- _WORK TO COMPLETE_: Work out how many lines of the listing hold "absorptionZoneDetected", then state only that count.

- _DATA_:

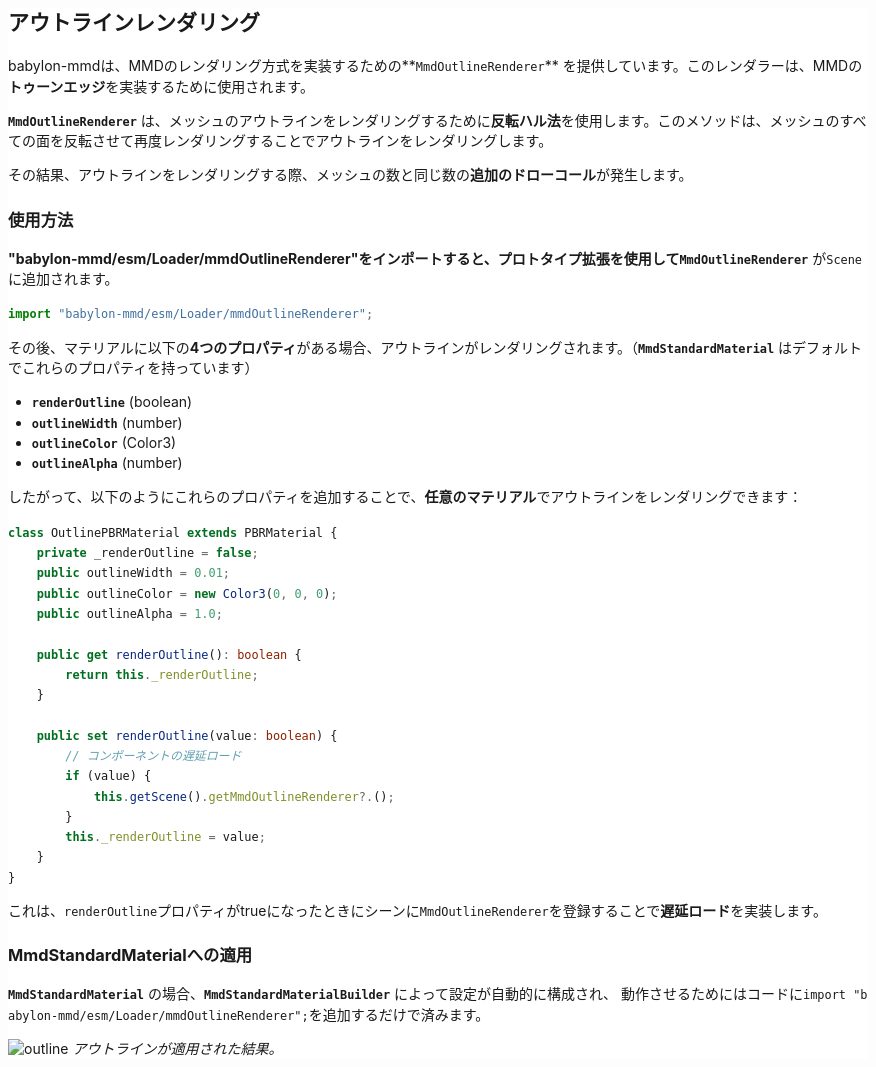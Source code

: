 ## アウトラインレンダリング

babylon-mmdは、MMDのレンダリング方式を実装するための**`MmdOutlineRenderer`** を提供しています。このレンダラーは、MMDの**トゥーンエッジ**を実装するために使用されます。

**`MmdOutlineRenderer`** は、メッシュのアウトラインをレンダリングするために**反転ハル法**を使用します。このメソッドは、メッシュのすべての面を反転させて再度レンダリングすることでアウトラインをレンダリングします。

その結果、アウトラインをレンダリングする際、メッシュの数と同じ数の**追加のドローコール**が発生します。

### 使用方法

**"babylon-mmd/esm/Loader/mmdOutlineRenderer"**をインポートすると、プロトタイプ拡張を使用して**`MmdOutlineRenderer`** が`Scene`に追加されます。

```typescript
import "babylon-mmd/esm/Loader/mmdOutlineRenderer";
```

その後、マテリアルに以下の**4つのプロパティ**がある場合、アウトラインがレンダリングされます。（**`MmdStandardMaterial`** はデフォルトでこれらのプロパティを持っています）

- **`renderOutline`** (boolean)
- **`outlineWidth`** (number)
- **`outlineColor`** (Color3)
- **`outlineAlpha`** (number)

したがって、以下のようにこれらのプロパティを追加することで、**任意のマテリアル**でアウトラインをレンダリングできます：

```typescript
class OutlinePBRMaterial extends PBRMaterial {
    private _renderOutline = false;
    public outlineWidth = 0.01;
    public outlineColor = new Color3(0, 0, 0);
    public outlineAlpha = 1.0;

    public get renderOutline(): boolean {
        return this._renderOutline;
    }

    public set renderOutline(value: boolean) {
        // コンポーネントの遅延ロード
        if (value) {
            this.getScene().getMmdOutlineRenderer?.();
        }
        this._renderOutline = value;
    }
}
```

これは、`renderOutline`プロパティがtrueになったときにシーンに`MmdOutlineRenderer`を登録することで**遅延ロード**を実装します。

### MmdStandardMaterialへの適用

**`MmdStandardMaterial`** の場合、**`MmdStandardMaterialBuilder`** によって設定が自動的に構成され、
動作させるためにはコードに`import "babylon-mmd/esm/Loader/mmdOutlineRenderer";`を追加するだけで済みます。

![outline](@site/docs/reference/loader/mmd-model-loader/mmd-standard-material/outline.png)
*アウトラインが適用された結果。*
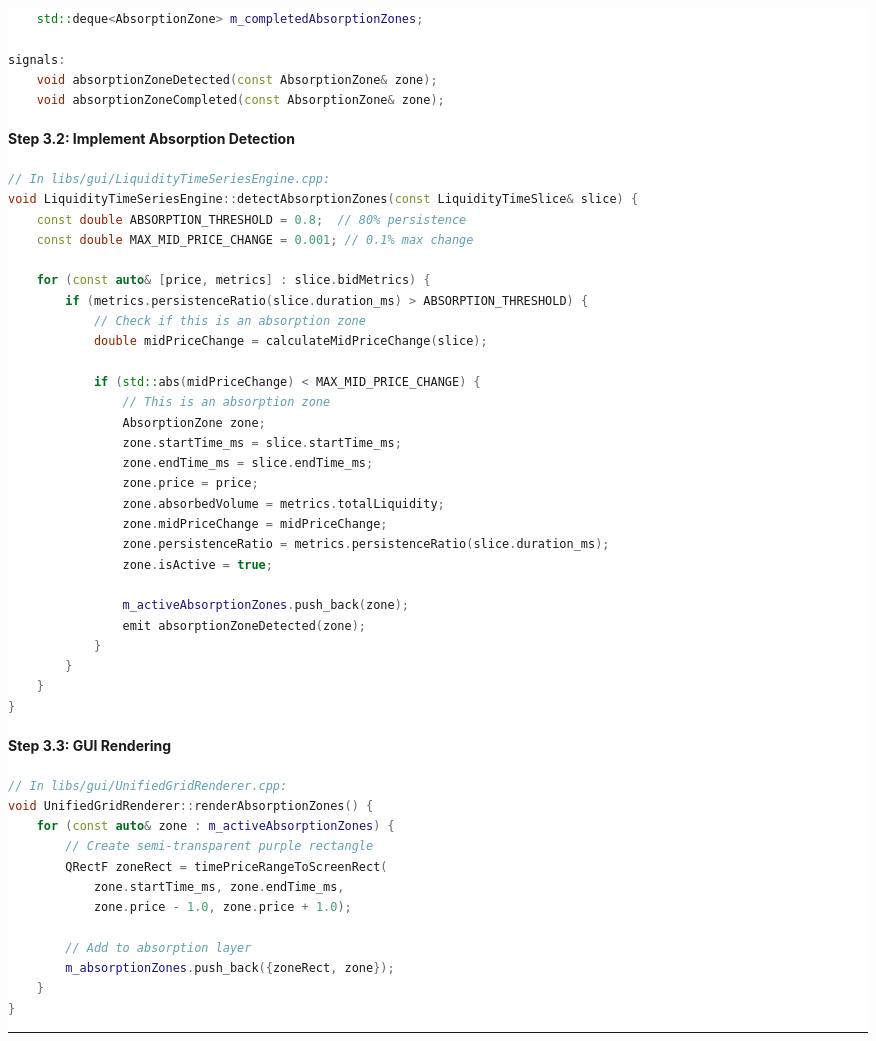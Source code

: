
 ```cpp
    std::deque<AbsorptionZone> m_completedAbsorptionZones;

signals:
    void absorptionZoneDetected(const AbsorptionZone& zone);
    void absorptionZoneCompleted(const AbsorptionZone& zone);
```

#### **Step 3.2: Implement Absorption Detection**
```cpp
// In libs/gui/LiquidityTimeSeriesEngine.cpp:
void LiquidityTimeSeriesEngine::detectAbsorptionZones(const LiquidityTimeSlice& slice) {
    const double ABSORPTION_THRESHOLD = 0.8;  // 80% persistence
    const double MAX_MID_PRICE_CHANGE = 0.001; // 0.1% max change
    
    for (const auto& [price, metrics] : slice.bidMetrics) {
        if (metrics.persistenceRatio(slice.duration_ms) > ABSORPTION_THRESHOLD) {
            // Check if this is an absorption zone
            double midPriceChange = calculateMidPriceChange(slice);
            
            if (std::abs(midPriceChange) < MAX_MID_PRICE_CHANGE) {
                // This is an absorption zone
                AbsorptionZone zone;
                zone.startTime_ms = slice.startTime_ms;
                zone.endTime_ms = slice.endTime_ms;
                zone.price = price;
                zone.absorbedVolume = metrics.totalLiquidity;
                zone.midPriceChange = midPriceChange;
                zone.persistenceRatio = metrics.persistenceRatio(slice.duration_ms);
                zone.isActive = true;
                
                m_activeAbsorptionZones.push_back(zone);
                emit absorptionZoneDetected(zone);
            }
        }
    }
}
```

#### **Step 3.3: GUI Rendering**
```cpp
// In libs/gui/UnifiedGridRenderer.cpp:
void UnifiedGridRenderer::renderAbsorptionZones() {
    for (const auto& zone : m_activeAbsorptionZones) {
        // Create semi-transparent purple rectangle
        QRectF zoneRect = timePriceRangeToScreenRect(
            zone.startTime_ms, zone.endTime_ms,
            zone.price - 1.0, zone.price + 1.0);
        
        // Add to absorption layer
        m_absorptionZones.push_back({zoneRect, zone});
    }
}
```

---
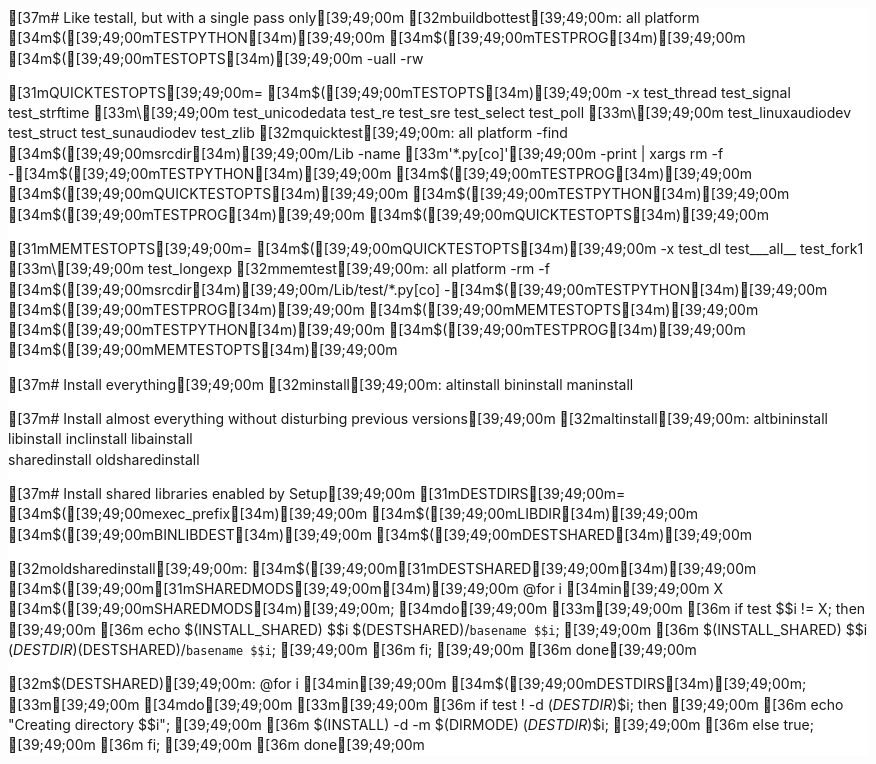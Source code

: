 
[37m# Like testall, but with a single pass only[39;49;00m
[32mbuildbottest[39;49;00m:	all platform
		[34m$([39;49;00mTESTPYTHON[34m)[39;49;00m [34m$([39;49;00mTESTPROG[34m)[39;49;00m [34m$([39;49;00mTESTOPTS[34m)[39;49;00m -uall -rw

[31mQUICKTESTOPTS[39;49;00m=	[34m$([39;49;00mTESTOPTS[34m)[39;49;00m -x test_thread test_signal test_strftime [33m\[39;49;00m
		test_unicodedata test_re test_sre test_select test_poll [33m\[39;49;00m
		test_linuxaudiodev test_struct test_sunaudiodev test_zlib
[32mquicktest[39;49;00m:	all platform
		-find [34m$([39;49;00msrcdir[34m)[39;49;00m/Lib -name [33m'*.py[co]'[39;49;00m -print | xargs rm -f
		-[34m$([39;49;00mTESTPYTHON[34m)[39;49;00m [34m$([39;49;00mTESTPROG[34m)[39;49;00m [34m$([39;49;00mQUICKTESTOPTS[34m)[39;49;00m
		[34m$([39;49;00mTESTPYTHON[34m)[39;49;00m [34m$([39;49;00mTESTPROG[34m)[39;49;00m [34m$([39;49;00mQUICKTESTOPTS[34m)[39;49;00m

[31mMEMTESTOPTS[39;49;00m=    [34m$([39;49;00mQUICKTESTOPTS[34m)[39;49;00m -x test_dl test___all__ test_fork1 [33m\[39;49;00m
		test_longexp
[32mmemtest[39;49;00m:	all platform
		-rm -f [34m$([39;49;00msrcdir[34m)[39;49;00m/Lib/test/*.py[co]
		-[34m$([39;49;00mTESTPYTHON[34m)[39;49;00m [34m$([39;49;00mTESTPROG[34m)[39;49;00m [34m$([39;49;00mMEMTESTOPTS[34m)[39;49;00m
		[34m$([39;49;00mTESTPYTHON[34m)[39;49;00m [34m$([39;49;00mTESTPROG[34m)[39;49;00m [34m$([39;49;00mMEMTESTOPTS[34m)[39;49;00m

[37m# Install everything[39;49;00m
[32minstall[39;49;00m:	 altinstall bininstall maninstall

[37m# Install almost everything without disturbing previous versions[39;49;00m
[32maltinstall[39;49;00m:	 altbininstall libinstall inclinstall libainstall \
                sharedinstall oldsharedinstall

[37m# Install shared libraries enabled by Setup[39;49;00m
[31mDESTDIRS[39;49;00m=	[34m$([39;49;00mexec_prefix[34m)[39;49;00m [34m$([39;49;00mLIBDIR[34m)[39;49;00m [34m$([39;49;00mBINLIBDEST[34m)[39;49;00m [34m$([39;49;00mDESTSHARED[34m)[39;49;00m

[32moldsharedinstall[39;49;00m: [34m$([39;49;00m[31mDESTSHARED[39;49;00m[34m)[39;49;00m [34m$([39;49;00m[31mSHAREDMODS[39;49;00m[34m)[39;49;00m
		@for i [34min[39;49;00m X [34m$([39;49;00mSHAREDMODS[34m)[39;49;00m; [34mdo[39;49;00m [33m\[39;49;00m
[36m		  if test $$i != X; then \[39;49;00m
[36m		    echo $(INSTALL_SHARED) $$i $(DESTSHARED)/`basename $$i`; \[39;49;00m
[36m		    $(INSTALL_SHARED) $$i $(DESTDIR)$(DESTSHARED)/`basename $$i`; \[39;49;00m
[36m		  fi; \[39;49;00m
[36m		done[39;49;00m

[32m$(DESTSHARED)[39;49;00m:
		@for i [34min[39;49;00m [34m$([39;49;00mDESTDIRS[34m)[39;49;00m; [33m\[39;49;00m
		[34mdo[39;49;00m [33m\[39;49;00m
[36m			if test ! -d $(DESTDIR)$$i; then \[39;49;00m
[36m				echo "Creating directory $$i"; \[39;49;00m
[36m				$(INSTALL) -d -m $(DIRMODE) $(DESTDIR)$$i; \[39;49;00m
[36m			else    true; \[39;49;00m
[36m			fi; \[39;49;00m
[36m		done[39;49;00m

- _TASK ANSWER_: 2